Il est aussi plausible d’affirmer qu’elle a été prise pour arrondir les angles avec Léona Niassène, voire les tous les foyers religieux de notre pays, cela dans l’objectif de nous éviter une autre crise.
L’analyse du contexte autorise cette affirmation. Vendredi dernier, l’imam de la mosquée de Léona Niassène a été convoqué au commissariat central de Kaolack, coupable d’avoir bravé la mesure interdisant les prières collectives. Le Khalife général de Léona Niassène avait tenu à l’y accompagner. Une foule de fidèles avait littéralement pris d’assaut le commissariat pour apporter son soutien indéfectible au mis en cause.

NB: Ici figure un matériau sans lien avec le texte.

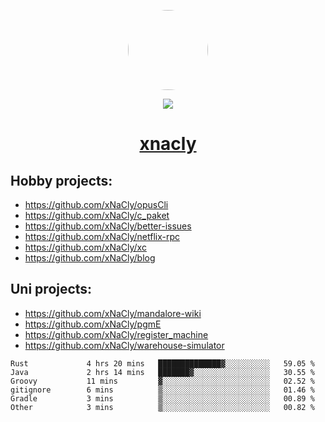 <p align="center">
  <img style="border-radius: 100px" width="128" height="128" src="https://avatars.githubusercontent.com/u/47723417?v=4"/>
</p>
<p align="center">
  <img src="https://komarev.com/ghpvc/?username=xnacly&&style=flat-square"/>
</p>

<h1 align="center"><a href="https://xnacly.me"> xnacly</a> </h1>

## Hobby projects:
- https://github.com/xNaCly/opusCli
- https://github.com/xNaCly/c_paket
- https://github.com/xNaCly/better-issues
- https://github.com/xNaCly/netflix-rpc
- https://github.com/xNaCly/xc
- https://github.com/xNaCly/blog

## Uni projects:
- https://github.com/xNaCly/mandalore-wiki
- https://github.com/xNaCly/pgmE
- https://github.com/xNaCly/register_machine
- https://github.com/xNaCly/warehouse-simulator


<!--START_SECTION:waka-->

```text
Rust             4 hrs 20 mins   ██████████████▓░░░░░░░░░░   59.05 %
Java             2 hrs 14 mins   ███████▓░░░░░░░░░░░░░░░░░   30.55 %
Groovy           11 mins         ▓░░░░░░░░░░░░░░░░░░░░░░░░   02.52 %
gitignore        6 mins          ▒░░░░░░░░░░░░░░░░░░░░░░░░   01.46 %
Gradle           3 mins          ▒░░░░░░░░░░░░░░░░░░░░░░░░   00.89 %
Other            3 mins          ▒░░░░░░░░░░░░░░░░░░░░░░░░   00.82 %
```

<!--END_SECTION:waka-->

A l’issue de l’audition de l’imam, le khalife général, Cheikh Sidi Ahmad Tidjani Niass « Oumayma », visiblement en colère, avait promu que « la mosquée ne fermera ni aujourd’hui ni demain et j’attends de voir des forces de l’ordre… », avait-il menacé.
Certes, l’attitude de Léona Niassène est répréhensible, mais est tout de même compréhensible. Elle s’explique manifestement par une volonté de mettre fin à une discrimination qui n’avait que trop duré. Car la mesure interdisant les prières collectives à la mosquée est manifestement appliquée à la tête du khalif. Alors que Touba et Médina Gounass prient dans leurs mosquées respectives, Léona Niassène, Tivaouane et d’autres cités religieuses, elles, doivent se plier à la décision de l’autorité. C’est visiblement cette politique de deux poids, deux mesures qui a sonné la révolte à Léona Niassène, vendredi dernier.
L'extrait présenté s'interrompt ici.